Work item — Return each line of the listing that follows in which the string "test" can be found.

Dataset excerpts —
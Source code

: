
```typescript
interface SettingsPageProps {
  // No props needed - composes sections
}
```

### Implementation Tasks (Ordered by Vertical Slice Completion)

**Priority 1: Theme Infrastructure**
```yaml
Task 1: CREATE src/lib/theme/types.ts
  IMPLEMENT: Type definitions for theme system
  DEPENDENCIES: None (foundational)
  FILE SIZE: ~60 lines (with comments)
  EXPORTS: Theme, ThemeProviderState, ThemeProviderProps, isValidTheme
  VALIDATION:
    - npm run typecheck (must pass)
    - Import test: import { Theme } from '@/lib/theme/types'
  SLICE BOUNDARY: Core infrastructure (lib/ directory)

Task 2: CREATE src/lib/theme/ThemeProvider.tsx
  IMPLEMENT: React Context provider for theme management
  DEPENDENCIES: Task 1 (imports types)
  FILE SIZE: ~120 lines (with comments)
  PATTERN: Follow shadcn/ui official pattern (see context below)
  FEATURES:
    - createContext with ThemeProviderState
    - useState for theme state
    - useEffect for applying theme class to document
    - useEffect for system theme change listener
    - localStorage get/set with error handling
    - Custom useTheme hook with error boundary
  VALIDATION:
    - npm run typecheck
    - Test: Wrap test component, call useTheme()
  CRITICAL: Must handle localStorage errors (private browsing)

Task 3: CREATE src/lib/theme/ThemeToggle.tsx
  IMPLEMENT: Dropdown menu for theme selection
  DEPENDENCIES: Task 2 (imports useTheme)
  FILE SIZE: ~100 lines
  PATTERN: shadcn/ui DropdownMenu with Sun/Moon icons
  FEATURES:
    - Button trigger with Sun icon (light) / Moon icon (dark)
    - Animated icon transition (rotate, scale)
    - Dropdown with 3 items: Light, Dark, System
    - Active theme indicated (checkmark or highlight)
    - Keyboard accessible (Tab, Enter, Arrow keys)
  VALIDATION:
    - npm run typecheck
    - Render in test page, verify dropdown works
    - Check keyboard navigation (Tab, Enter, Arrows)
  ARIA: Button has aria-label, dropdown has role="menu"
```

Answer —
    - Import test: import { Theme } from '@/lib/theme/types'
    - Test: Wrap test component, call useTheme()
    - Render in test page, verify dropdown works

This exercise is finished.